[Opening PROVIDED DATA section]
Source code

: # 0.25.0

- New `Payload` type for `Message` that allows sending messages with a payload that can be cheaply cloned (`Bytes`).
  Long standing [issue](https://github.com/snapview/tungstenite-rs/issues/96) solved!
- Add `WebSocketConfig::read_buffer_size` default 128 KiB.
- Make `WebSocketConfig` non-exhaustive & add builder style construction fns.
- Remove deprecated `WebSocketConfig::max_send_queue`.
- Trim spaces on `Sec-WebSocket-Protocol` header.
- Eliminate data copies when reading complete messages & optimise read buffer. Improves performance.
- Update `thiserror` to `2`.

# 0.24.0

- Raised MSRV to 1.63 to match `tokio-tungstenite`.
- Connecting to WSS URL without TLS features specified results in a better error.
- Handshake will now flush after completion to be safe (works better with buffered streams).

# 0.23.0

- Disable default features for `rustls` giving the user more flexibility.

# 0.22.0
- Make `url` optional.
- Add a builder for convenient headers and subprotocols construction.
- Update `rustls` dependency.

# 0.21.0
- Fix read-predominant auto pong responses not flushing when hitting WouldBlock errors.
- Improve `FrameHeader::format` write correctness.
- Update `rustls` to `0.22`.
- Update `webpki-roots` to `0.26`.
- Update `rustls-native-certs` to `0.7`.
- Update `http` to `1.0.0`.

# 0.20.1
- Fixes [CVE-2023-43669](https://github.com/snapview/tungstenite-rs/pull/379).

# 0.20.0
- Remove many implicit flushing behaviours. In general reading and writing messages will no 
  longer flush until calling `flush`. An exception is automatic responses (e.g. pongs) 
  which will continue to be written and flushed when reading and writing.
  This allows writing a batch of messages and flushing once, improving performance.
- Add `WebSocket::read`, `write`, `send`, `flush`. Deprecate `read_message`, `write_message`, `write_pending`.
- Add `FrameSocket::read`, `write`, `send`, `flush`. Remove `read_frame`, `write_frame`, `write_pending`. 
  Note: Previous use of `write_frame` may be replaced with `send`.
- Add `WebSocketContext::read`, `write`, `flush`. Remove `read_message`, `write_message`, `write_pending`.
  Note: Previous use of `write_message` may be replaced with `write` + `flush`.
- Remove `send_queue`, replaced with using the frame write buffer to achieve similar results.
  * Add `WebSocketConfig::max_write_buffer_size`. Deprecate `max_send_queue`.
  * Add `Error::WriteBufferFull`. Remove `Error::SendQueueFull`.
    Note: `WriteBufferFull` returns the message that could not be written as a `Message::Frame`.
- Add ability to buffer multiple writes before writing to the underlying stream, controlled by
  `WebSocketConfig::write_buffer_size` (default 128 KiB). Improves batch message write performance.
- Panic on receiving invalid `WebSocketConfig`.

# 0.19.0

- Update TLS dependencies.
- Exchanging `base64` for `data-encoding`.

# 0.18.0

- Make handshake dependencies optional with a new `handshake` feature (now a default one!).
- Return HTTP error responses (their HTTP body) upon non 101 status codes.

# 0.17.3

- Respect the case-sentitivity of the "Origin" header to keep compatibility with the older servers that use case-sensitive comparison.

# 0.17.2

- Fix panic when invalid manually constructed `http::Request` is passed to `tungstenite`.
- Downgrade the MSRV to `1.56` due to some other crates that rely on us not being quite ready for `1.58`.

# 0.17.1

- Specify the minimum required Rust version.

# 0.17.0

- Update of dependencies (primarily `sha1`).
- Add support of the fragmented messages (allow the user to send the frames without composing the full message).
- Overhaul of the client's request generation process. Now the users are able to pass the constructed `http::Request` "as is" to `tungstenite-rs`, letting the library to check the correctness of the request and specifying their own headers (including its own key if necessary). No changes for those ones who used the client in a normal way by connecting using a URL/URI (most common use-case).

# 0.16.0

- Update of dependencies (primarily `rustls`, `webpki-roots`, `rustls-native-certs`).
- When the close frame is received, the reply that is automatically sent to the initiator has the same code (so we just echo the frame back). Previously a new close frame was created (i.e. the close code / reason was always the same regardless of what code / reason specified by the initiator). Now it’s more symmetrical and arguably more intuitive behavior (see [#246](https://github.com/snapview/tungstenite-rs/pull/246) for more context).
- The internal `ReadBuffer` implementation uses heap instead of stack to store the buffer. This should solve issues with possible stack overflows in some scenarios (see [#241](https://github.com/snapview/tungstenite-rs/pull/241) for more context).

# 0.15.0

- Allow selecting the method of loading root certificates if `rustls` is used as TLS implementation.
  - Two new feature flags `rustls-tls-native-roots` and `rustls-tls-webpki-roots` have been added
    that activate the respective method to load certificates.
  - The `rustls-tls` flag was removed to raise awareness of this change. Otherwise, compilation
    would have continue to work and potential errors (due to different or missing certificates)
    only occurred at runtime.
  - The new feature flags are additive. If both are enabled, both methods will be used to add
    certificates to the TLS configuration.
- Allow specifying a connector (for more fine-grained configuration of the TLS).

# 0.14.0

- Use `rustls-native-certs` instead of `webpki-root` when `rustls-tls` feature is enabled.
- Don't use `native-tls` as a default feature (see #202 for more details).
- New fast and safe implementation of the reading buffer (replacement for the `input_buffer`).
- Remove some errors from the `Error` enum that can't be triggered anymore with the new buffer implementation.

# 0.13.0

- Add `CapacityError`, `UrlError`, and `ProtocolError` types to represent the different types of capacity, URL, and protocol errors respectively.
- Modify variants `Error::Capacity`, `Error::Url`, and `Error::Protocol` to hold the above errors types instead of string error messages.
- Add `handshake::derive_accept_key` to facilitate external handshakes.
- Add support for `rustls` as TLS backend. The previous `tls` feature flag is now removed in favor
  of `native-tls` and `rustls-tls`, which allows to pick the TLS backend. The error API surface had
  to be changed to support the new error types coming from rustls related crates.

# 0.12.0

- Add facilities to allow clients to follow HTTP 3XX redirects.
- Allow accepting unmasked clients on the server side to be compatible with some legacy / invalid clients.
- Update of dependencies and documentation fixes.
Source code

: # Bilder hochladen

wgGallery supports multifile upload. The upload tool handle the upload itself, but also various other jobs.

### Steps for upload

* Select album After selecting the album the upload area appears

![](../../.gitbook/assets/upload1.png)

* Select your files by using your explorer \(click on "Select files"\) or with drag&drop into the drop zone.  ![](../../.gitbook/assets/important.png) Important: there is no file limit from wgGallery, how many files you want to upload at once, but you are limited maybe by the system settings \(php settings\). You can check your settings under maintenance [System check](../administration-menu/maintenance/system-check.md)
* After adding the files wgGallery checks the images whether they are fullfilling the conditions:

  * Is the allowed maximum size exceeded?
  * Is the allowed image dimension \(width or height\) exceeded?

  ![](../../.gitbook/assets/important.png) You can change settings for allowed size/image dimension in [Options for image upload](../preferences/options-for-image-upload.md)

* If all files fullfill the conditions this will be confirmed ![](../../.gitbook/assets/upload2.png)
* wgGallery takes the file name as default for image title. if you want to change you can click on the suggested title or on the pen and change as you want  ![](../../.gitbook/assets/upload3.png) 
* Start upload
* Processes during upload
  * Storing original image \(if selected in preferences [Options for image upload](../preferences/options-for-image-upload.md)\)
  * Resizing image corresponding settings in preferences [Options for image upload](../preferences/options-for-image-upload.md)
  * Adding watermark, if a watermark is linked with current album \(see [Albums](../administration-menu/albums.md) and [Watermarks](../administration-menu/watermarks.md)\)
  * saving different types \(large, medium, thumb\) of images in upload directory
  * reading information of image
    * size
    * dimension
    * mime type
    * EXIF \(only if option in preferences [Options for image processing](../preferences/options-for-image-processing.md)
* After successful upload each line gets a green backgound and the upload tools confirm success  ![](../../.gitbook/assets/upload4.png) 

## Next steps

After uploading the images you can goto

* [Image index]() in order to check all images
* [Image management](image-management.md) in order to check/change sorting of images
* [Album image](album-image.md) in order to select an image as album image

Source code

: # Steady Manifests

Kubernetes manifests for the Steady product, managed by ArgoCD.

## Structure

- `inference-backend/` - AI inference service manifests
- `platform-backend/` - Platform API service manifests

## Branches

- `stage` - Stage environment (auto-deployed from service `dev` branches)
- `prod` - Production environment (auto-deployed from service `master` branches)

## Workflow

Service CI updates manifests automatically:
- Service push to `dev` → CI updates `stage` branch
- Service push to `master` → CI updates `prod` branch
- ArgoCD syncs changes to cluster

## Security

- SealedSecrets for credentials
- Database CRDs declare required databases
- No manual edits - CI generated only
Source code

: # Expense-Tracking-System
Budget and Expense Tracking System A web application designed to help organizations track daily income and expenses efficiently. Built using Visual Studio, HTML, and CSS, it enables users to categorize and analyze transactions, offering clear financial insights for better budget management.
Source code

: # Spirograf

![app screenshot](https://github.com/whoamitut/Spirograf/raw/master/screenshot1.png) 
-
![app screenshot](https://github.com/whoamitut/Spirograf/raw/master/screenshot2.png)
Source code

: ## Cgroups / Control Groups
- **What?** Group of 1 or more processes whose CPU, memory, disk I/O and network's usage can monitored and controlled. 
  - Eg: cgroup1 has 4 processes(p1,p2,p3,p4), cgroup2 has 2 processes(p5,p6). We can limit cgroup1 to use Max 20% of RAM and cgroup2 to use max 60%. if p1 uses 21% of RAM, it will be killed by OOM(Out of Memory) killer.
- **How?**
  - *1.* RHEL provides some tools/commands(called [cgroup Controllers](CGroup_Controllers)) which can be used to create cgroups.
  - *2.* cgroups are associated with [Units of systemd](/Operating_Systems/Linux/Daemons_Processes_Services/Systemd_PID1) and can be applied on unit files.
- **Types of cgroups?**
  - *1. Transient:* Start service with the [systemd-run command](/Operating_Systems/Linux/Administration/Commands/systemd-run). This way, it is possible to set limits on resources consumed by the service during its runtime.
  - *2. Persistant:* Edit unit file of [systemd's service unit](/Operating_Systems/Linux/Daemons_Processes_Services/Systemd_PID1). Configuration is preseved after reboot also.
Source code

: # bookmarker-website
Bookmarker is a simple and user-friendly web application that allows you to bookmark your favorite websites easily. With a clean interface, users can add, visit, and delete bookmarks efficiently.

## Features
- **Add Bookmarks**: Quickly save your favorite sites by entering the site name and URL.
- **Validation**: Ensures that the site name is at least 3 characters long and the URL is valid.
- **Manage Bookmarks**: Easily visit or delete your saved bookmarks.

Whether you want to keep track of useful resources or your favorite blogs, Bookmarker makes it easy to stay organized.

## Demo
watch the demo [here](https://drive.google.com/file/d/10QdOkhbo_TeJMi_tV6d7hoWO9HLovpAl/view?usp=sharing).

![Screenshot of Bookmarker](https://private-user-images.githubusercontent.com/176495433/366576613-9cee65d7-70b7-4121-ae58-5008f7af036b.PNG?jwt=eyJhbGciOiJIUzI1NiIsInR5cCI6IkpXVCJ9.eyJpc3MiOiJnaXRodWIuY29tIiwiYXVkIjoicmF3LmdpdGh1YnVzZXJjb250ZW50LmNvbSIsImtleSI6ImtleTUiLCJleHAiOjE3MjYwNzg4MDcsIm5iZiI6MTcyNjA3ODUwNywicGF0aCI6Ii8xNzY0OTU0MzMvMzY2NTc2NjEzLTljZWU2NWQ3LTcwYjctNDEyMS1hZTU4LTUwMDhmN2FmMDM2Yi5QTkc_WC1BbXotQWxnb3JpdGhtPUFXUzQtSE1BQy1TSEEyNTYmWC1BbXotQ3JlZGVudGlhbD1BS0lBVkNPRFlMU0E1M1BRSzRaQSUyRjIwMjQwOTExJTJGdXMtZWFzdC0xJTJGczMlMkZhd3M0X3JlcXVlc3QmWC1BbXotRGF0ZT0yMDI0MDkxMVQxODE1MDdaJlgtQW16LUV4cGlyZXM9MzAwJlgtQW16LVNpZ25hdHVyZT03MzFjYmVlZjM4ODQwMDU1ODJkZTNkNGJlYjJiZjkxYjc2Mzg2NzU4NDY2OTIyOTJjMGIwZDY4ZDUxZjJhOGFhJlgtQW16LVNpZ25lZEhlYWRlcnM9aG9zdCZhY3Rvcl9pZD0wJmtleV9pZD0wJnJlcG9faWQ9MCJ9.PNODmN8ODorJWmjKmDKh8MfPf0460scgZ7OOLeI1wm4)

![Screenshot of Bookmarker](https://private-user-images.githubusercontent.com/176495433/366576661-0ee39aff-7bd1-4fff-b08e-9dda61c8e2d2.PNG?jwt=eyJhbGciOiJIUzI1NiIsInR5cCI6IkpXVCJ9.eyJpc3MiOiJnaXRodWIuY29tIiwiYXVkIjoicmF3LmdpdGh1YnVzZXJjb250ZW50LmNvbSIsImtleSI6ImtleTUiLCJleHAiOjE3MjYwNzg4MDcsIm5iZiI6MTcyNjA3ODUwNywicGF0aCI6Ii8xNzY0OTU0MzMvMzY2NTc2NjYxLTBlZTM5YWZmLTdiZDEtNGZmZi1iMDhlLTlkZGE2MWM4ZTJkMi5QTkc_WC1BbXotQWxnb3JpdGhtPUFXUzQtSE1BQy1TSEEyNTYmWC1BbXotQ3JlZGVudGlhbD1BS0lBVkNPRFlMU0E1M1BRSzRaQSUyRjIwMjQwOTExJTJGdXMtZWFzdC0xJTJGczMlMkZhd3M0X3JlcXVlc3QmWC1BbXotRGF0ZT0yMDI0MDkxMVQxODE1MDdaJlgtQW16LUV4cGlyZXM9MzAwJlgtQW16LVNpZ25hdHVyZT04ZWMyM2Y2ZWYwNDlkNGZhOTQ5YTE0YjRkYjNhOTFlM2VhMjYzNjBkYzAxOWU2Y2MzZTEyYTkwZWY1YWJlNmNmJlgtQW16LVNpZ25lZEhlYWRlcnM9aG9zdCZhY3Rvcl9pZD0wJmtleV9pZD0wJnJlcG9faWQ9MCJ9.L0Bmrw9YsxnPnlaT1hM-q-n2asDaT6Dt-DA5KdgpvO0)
[Closing PROVIDED DATA section]
> _THE PROBLEM_
Wherever the string "flags" occurs in the records above, copy that line.

> _YOUR RESPONSE_
  - Two new feature flags `rustls-tls-native-roots` and `rustls-tls-webpki-roots` have been added
  - The new feature flags are additive. If both are enabled, both methods will be used to add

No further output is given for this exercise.